A report from the Google Test Automation Conference

May 1, 2013

This article was contributed by David Röthlisberger

The focus of 2013's Google Test Automation Conference, held April 23 and 24 in New York City, was "Testing Media and Mobile". A major theme was WebDriver, which is an API for automating web browsers. Mozilla presented its work on WebDriver support in Gecko and extensions to WebDriver to allow automated testing of FirefoxOS beyond just the Gecko-powered content layer. Google talked about WebDriver support in Chrome/Chromium, including Chrome on Android. Others demonstrated FOSS software that re-purposes the WebDriver API for testing native mobile applications on Android and iOS. WebDriver seems to be gathering a lot of momentum in the world of automated user interface (UI) testing.

WebDriver

Selenium is a commonly used tool for web browser automation that is primarily used to automate UI-level tests for web pages and rich web applications. Selenium controls the browser by sending mouse and keyboard events, and gathers results by querying the state of particular document object model (DOM) elements. So, for example, a test script for an online contact-management application might click an "add contact" button (that loads a dialog via Ajax), then check that certain DOM elements have appeared, and that they contain a particular text. You target DOM elements using XPath locators. Selenium also comes with an IDE (implemented as a Firefox plugin) that "records" test scripts by watching the mouse and keyboard.

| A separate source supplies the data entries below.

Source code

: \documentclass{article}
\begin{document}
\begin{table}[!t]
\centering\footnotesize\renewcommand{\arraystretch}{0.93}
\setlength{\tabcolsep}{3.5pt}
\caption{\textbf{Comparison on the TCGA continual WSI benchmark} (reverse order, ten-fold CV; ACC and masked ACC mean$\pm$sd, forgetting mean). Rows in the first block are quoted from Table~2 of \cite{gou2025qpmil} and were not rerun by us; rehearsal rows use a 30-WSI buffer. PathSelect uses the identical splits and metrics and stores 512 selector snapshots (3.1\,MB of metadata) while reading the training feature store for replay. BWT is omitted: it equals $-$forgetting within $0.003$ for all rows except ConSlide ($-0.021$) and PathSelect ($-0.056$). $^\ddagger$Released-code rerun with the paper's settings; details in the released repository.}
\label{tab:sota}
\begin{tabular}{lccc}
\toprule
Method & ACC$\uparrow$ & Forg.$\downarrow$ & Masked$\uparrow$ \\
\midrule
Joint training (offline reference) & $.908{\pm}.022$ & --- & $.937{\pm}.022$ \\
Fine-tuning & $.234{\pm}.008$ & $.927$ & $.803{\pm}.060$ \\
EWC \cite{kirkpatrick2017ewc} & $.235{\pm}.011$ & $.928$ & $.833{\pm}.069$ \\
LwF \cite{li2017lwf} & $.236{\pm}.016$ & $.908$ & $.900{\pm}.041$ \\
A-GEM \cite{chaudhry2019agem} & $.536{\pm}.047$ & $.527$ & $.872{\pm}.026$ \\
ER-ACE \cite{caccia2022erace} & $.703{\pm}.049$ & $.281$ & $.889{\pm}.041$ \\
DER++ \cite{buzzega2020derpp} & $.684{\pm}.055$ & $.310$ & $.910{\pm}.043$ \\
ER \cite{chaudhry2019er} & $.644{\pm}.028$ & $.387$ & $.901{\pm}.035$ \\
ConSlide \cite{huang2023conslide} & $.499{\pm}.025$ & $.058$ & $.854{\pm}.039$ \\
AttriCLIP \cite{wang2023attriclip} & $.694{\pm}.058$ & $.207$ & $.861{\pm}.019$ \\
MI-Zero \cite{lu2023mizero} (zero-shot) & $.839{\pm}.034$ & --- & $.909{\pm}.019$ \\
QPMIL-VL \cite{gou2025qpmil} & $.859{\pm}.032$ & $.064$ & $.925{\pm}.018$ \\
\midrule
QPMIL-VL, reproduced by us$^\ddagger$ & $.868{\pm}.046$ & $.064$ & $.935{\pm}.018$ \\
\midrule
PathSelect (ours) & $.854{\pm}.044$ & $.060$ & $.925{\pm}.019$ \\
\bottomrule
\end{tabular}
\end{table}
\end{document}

This type of testing is not a replacement for unit testing or isolated component testing; but as Ken Kania pointed out in his talk [video], you still want some guarantees that what the user sees in the UI is correct.

Selenium initially relied on JavaScript run in the browser to simulate user interactions; but since version 2.0 (released in 2011) Selenium incorporates WebDriver. WebDriver fires events natively at the OS level, thus overcoming many limitations in the JavaScript-based approach.

WebDriver has three parts: A protocol (using JSON over HTTP and now a W3C working draft); a "local" implementation, which is a library used by the automated test scripts (implementations exist for a variety of programming languages); and a "remote" implementation, called the "browser driver" that is implemented as a browser plugin (Firefox, Safari) or as a separate executable that communicates with the browser's own debugging and inspection interfaces (Internet Explorer, Chrome, Opera). The Chrome and Opera implementations are officially supported by the respective browser vendor. There are also WebDriver implementations for mobile browsers. These are typically implemented as an app that uses a WebView object — i.e. the WebDriver app contains a browser in-process. These implementations extend the WebDriver protocol with mobile-specific APIs (finger gestures, screen orientation, etc.).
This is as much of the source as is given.